(DATA RECORDS):

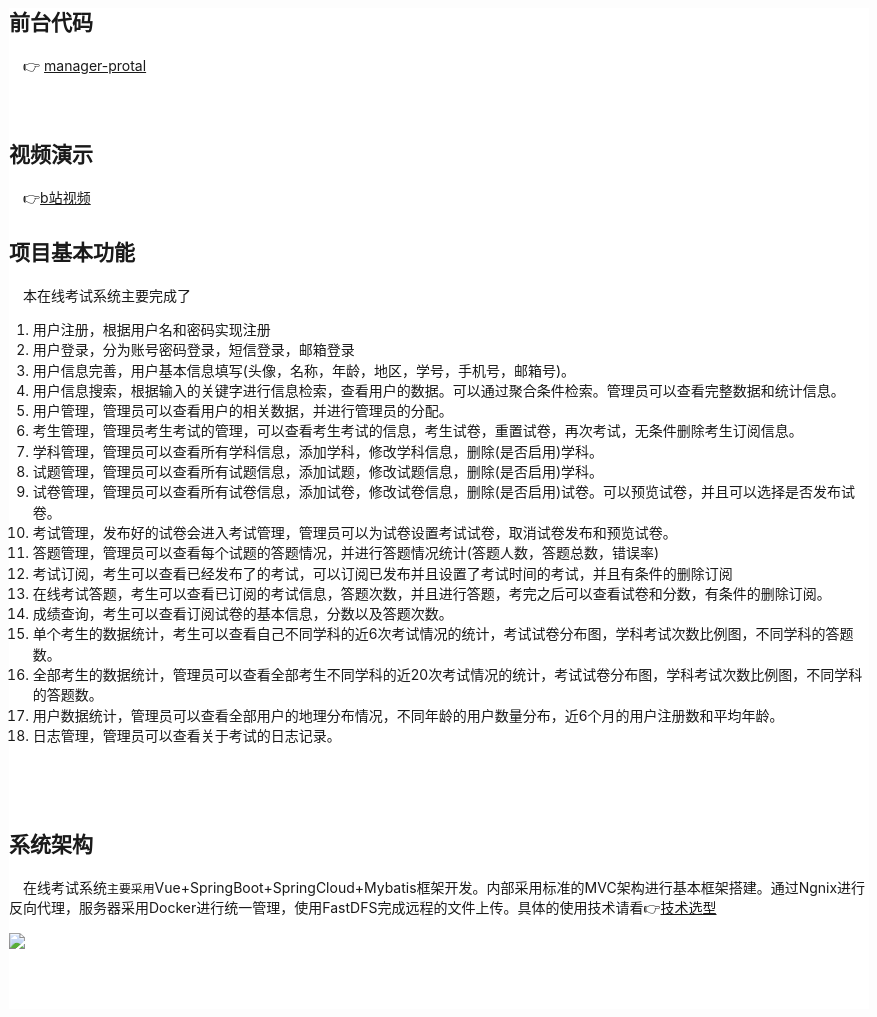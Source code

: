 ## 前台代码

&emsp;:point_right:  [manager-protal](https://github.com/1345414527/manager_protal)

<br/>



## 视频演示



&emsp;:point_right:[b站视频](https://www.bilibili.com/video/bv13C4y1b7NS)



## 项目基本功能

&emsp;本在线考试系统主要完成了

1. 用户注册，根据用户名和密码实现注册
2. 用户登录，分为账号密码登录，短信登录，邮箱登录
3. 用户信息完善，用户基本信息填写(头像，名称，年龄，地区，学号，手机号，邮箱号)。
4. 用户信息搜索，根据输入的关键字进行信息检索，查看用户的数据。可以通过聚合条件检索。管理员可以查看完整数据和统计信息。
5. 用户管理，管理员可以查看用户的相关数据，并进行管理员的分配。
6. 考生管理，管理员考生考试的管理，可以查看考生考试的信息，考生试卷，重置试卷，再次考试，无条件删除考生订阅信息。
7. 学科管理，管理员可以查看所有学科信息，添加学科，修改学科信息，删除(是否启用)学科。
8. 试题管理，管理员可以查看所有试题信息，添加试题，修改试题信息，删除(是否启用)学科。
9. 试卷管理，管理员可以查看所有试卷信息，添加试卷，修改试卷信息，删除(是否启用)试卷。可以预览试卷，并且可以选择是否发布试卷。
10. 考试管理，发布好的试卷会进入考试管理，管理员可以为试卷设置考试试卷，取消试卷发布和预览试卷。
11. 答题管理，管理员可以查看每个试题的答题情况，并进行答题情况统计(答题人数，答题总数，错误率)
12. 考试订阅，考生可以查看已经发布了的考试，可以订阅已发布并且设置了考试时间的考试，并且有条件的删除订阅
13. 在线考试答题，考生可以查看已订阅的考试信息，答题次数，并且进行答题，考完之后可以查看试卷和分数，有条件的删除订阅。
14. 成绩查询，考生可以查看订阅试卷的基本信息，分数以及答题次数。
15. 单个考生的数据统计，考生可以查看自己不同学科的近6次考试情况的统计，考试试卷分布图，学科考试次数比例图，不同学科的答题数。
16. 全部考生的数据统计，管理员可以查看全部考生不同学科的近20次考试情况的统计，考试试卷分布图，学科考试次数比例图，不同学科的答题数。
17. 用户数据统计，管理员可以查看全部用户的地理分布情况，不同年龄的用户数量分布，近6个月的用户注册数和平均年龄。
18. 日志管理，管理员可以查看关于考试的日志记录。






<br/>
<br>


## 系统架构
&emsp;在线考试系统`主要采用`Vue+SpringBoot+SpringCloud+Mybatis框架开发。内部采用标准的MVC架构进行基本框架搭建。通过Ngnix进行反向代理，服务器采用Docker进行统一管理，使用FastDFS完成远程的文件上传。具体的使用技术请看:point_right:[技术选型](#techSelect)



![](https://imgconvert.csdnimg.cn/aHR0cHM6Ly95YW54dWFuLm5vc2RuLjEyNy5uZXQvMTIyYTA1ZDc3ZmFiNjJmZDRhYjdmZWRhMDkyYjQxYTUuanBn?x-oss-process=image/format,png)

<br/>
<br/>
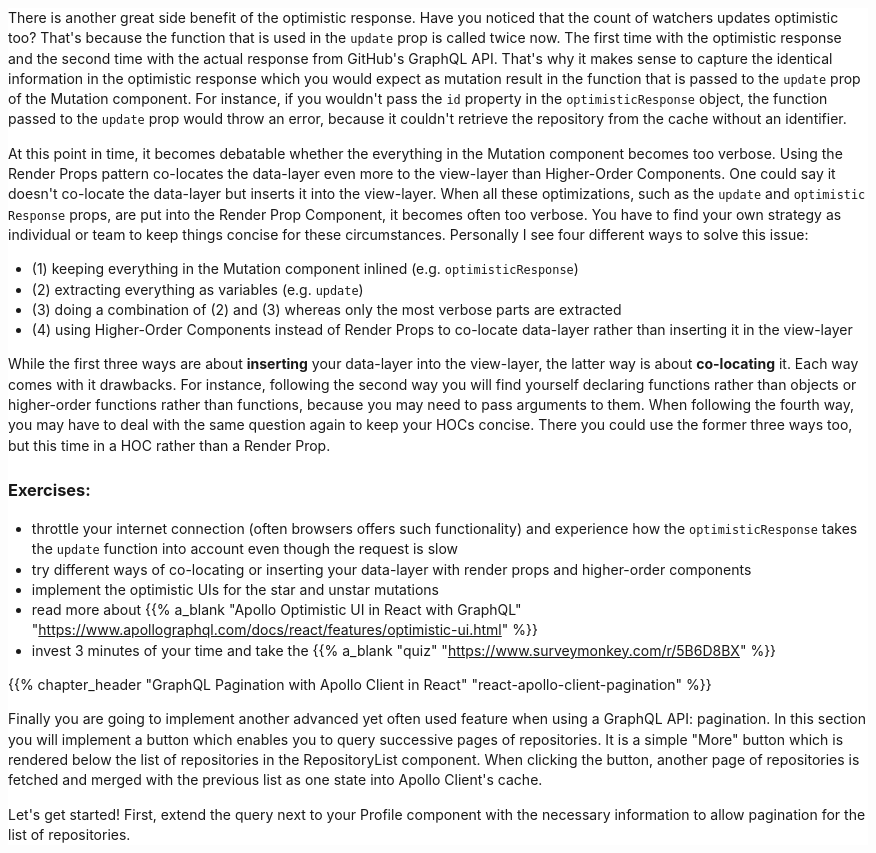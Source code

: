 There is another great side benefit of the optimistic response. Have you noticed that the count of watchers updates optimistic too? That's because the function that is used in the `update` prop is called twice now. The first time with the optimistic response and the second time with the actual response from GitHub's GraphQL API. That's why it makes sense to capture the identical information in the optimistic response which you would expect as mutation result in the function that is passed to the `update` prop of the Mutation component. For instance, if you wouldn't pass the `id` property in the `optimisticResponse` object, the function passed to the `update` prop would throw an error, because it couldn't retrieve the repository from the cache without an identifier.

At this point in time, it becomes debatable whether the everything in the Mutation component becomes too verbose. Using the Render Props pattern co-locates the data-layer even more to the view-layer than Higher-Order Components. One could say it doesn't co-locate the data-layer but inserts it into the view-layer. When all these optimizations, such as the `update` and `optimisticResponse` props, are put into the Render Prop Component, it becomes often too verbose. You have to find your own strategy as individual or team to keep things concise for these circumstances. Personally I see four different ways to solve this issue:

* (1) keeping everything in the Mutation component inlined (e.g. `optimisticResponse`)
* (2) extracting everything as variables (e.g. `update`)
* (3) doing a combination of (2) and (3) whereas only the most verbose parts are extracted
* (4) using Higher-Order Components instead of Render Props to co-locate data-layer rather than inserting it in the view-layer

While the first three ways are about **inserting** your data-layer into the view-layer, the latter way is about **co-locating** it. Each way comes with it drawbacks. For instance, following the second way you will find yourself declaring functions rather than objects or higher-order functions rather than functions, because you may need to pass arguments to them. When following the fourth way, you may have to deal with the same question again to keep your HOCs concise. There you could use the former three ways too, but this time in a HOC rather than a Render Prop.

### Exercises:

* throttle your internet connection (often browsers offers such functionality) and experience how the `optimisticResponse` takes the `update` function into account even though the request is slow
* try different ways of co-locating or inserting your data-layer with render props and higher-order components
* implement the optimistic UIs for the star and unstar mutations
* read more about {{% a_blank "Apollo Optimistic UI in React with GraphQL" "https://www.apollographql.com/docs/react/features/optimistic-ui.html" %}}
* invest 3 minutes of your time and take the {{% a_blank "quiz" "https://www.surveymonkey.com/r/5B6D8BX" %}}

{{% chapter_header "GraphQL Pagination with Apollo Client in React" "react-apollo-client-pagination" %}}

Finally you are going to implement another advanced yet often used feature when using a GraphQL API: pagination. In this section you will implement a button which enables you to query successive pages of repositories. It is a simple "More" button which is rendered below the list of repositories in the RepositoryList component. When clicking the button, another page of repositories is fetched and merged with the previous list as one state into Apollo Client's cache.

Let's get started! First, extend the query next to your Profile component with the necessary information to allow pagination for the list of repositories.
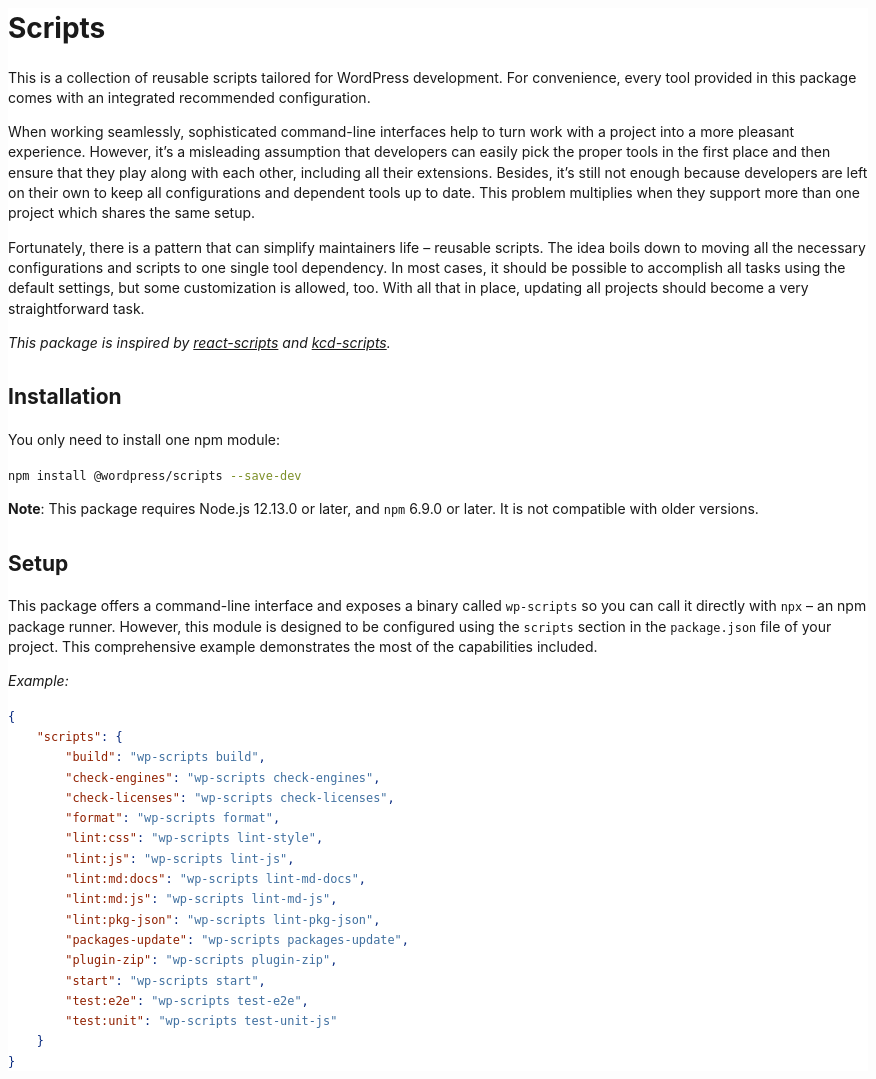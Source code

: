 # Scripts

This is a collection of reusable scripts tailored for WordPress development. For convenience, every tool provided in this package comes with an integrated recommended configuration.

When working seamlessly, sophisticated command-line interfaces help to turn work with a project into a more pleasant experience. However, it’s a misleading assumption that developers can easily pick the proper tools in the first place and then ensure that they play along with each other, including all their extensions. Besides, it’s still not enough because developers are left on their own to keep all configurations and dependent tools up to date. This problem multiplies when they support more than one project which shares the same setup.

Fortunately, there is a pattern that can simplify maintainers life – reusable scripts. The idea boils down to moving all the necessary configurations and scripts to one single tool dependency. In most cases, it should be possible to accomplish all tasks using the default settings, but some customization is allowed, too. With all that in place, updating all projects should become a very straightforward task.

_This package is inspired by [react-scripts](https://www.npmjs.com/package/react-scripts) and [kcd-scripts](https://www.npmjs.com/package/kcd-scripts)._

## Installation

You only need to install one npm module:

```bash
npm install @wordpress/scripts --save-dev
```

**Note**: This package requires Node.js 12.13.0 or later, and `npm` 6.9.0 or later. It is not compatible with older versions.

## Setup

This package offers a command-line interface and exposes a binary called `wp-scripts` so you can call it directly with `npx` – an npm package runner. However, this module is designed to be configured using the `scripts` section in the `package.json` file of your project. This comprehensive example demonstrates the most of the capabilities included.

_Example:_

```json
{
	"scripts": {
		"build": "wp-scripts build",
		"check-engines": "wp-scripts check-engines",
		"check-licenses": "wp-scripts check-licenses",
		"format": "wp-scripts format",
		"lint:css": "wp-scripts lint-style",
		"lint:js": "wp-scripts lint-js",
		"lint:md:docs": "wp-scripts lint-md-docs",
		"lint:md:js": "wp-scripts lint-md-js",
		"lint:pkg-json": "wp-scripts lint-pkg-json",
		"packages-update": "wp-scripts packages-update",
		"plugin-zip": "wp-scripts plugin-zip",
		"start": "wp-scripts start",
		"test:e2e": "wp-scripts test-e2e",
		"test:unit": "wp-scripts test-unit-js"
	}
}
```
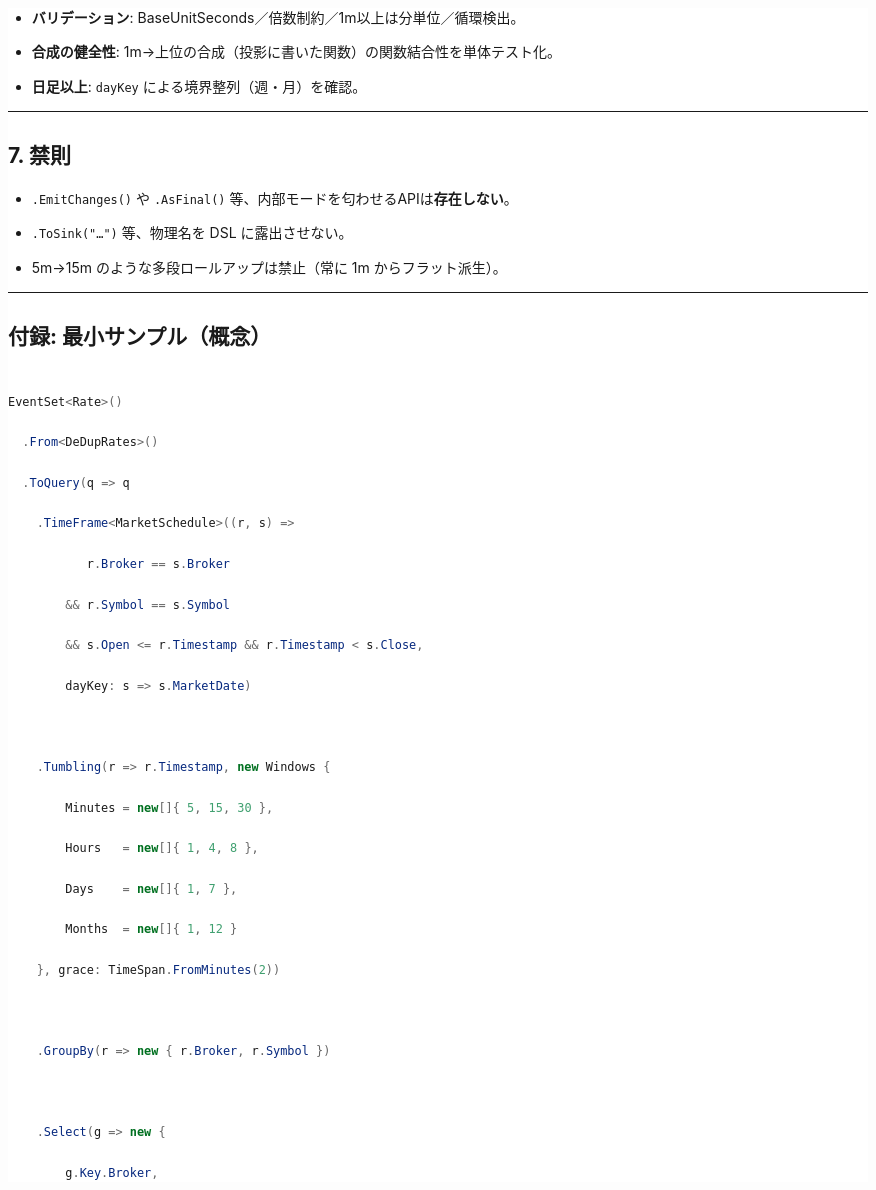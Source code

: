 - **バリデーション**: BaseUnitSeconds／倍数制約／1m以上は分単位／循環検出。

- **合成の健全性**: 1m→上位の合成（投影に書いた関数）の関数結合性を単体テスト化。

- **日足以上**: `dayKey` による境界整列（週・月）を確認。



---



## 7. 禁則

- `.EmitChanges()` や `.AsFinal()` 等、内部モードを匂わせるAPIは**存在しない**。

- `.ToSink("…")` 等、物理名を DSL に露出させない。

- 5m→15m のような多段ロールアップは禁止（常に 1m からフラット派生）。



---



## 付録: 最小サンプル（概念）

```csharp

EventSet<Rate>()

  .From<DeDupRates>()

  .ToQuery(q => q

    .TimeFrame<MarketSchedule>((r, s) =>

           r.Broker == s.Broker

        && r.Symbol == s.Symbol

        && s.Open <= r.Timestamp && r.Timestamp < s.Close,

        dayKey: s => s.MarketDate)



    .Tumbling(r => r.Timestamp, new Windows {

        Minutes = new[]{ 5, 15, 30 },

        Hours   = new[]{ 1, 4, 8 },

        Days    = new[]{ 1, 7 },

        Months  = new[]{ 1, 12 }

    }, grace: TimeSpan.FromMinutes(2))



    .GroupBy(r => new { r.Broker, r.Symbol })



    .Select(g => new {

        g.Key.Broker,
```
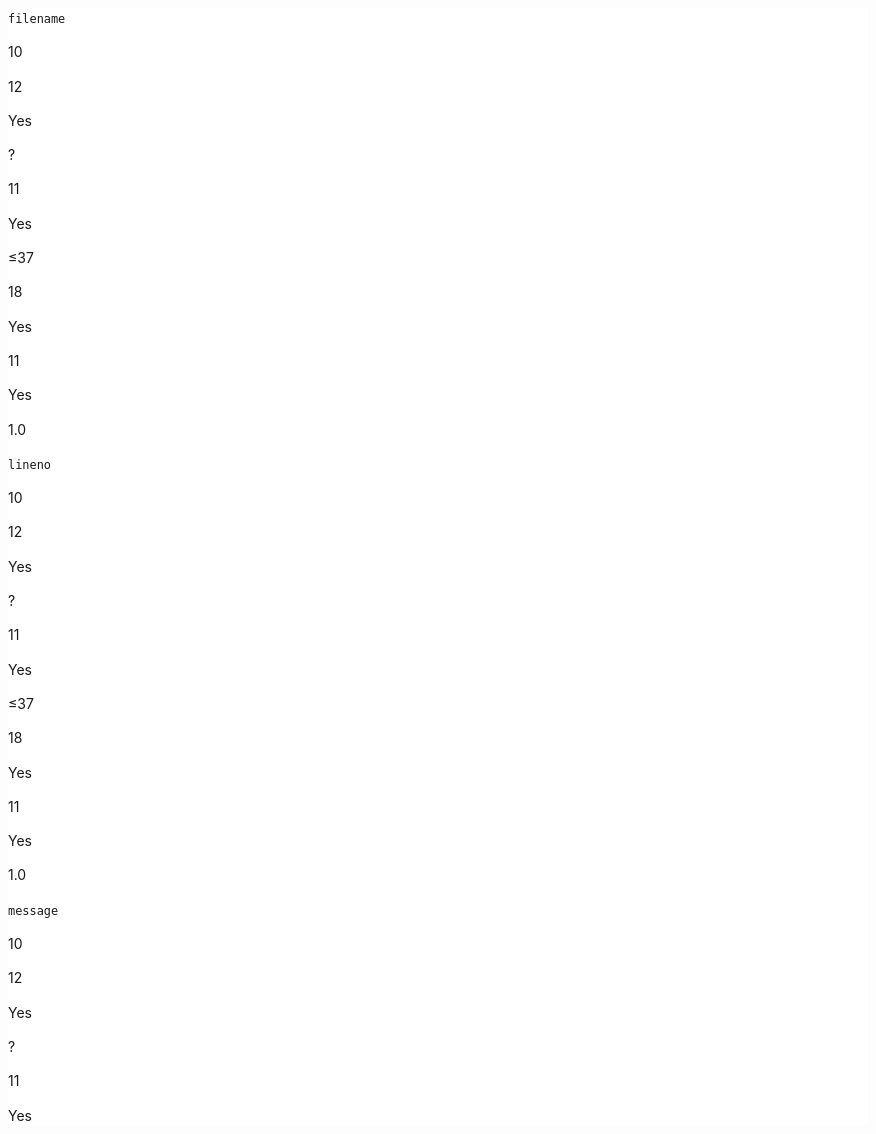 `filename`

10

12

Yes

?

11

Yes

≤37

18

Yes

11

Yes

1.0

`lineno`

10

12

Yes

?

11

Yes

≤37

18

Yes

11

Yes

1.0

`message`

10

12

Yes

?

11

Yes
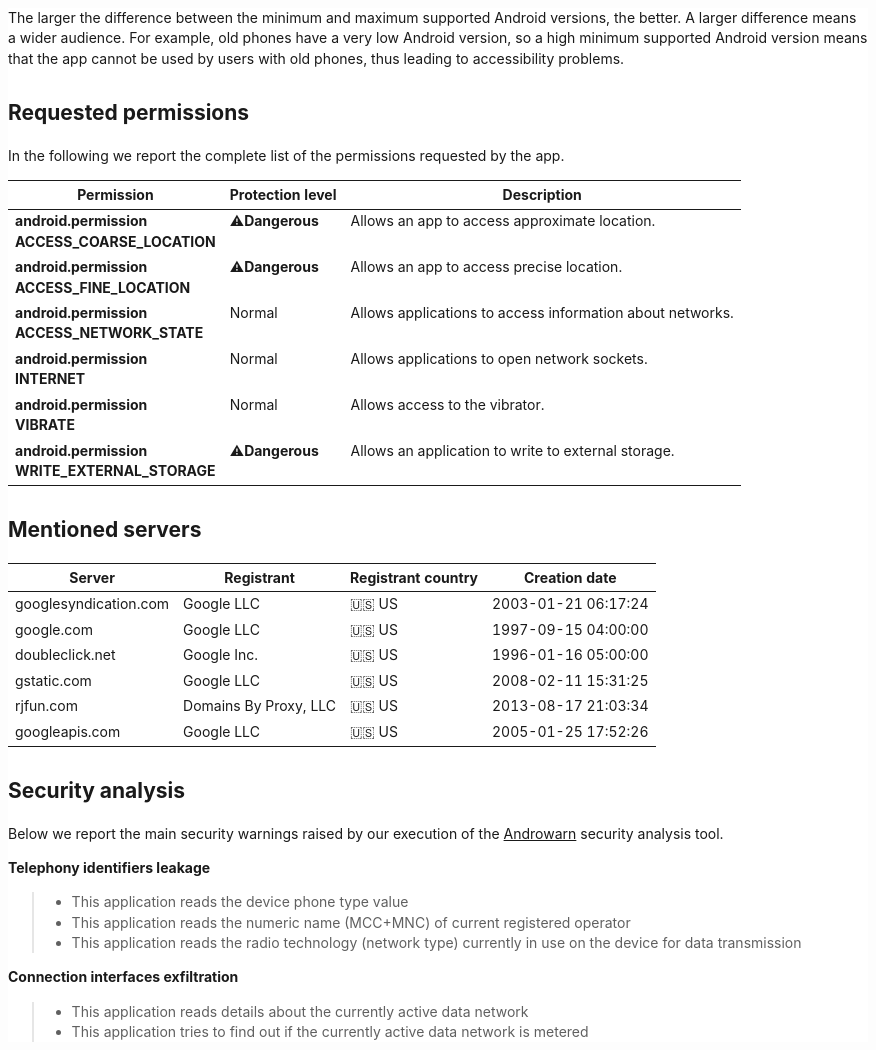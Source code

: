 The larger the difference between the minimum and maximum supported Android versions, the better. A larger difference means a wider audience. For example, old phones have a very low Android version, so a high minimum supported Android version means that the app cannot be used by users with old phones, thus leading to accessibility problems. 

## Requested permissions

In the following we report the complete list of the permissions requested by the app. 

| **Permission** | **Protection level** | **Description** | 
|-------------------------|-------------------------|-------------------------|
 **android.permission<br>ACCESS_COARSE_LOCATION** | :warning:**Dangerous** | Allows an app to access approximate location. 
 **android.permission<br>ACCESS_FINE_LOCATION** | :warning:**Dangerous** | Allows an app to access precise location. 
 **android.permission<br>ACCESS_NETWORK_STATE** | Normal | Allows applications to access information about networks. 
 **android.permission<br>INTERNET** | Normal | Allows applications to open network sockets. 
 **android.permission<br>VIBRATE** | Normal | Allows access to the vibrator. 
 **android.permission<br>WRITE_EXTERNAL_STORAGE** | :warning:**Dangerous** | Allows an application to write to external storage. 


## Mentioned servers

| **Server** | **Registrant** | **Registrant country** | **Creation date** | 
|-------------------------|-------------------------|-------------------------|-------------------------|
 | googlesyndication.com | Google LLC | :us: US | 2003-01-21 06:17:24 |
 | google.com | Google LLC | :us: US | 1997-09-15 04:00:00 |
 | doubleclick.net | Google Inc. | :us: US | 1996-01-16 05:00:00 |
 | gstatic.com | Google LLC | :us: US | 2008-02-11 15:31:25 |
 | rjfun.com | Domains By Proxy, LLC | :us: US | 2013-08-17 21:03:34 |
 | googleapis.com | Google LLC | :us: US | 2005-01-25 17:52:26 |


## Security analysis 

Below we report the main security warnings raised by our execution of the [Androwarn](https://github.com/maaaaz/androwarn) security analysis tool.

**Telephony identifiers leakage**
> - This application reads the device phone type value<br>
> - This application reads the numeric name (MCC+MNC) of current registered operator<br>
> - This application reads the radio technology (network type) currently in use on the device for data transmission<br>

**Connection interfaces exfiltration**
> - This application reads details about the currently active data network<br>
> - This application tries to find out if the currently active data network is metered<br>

(ACTIVITY):
Could you please write out exactly the lines from the start of the entries above through the line that holds "12. 考试订阅，考生可以查", both included, with no pictures?

(WRITTEN RESPONSE):
Source code

: ## 前台代码

&emsp;:point_right:  [manager-protal](https://github.com/1345414527/manager_protal)

<br/>



## 视频演示



&emsp;:point_right:[b站视频](https://www.bilibili.com/video/bv13C4y1b7NS)



## 项目基本功能

&emsp;本在线考试系统主要完成了

1. 用户注册，根据用户名和密码实现注册
2. 用户登录，分为账号密码登录，短信登录，邮箱登录
3. 用户信息完善，用户基本信息填写(头像，名称，年龄，地区，学号，手机号，邮箱号)。
4. 用户信息搜索，根据输入的关键字进行信息检索，查看用户的数据。可以通过聚合条件检索。管理员可以查看完整数据和统计信息。
5. 用户管理，管理员可以查看用户的相关数据，并进行管理员的分配。
6. 考生管理，管理员考生考试的管理，可以查看考生考试的信息，考生试卷，重置试卷，再次考试，无条件删除考生订阅信息。
7. 学科管理，管理员可以查看所有学科信息，添加学科，修改学科信息，删除(是否启用)学科。
8. 试题管理，管理员可以查看所有试题信息，添加试题，修改试题信息，删除(是否启用)学科。
9. 试卷管理，管理员可以查看所有试卷信息，添加试卷，修改试卷信息，删除(是否启用)试卷。可以预览试卷，并且可以选择是否发布试卷。
10. 考试管理，发布好的试卷会进入考试管理，管理员可以为试卷设置考试试卷，取消试卷发布和预览试卷。
11. 答题管理，管理员可以查看每个试题的答题情况，并进行答题情况统计(答题人数，答题总数，错误率)
12. 考试订阅，考生可以查看已经发布了的考试，可以订阅已发布并且设置了考试时间的考试，并且有条件的删除订阅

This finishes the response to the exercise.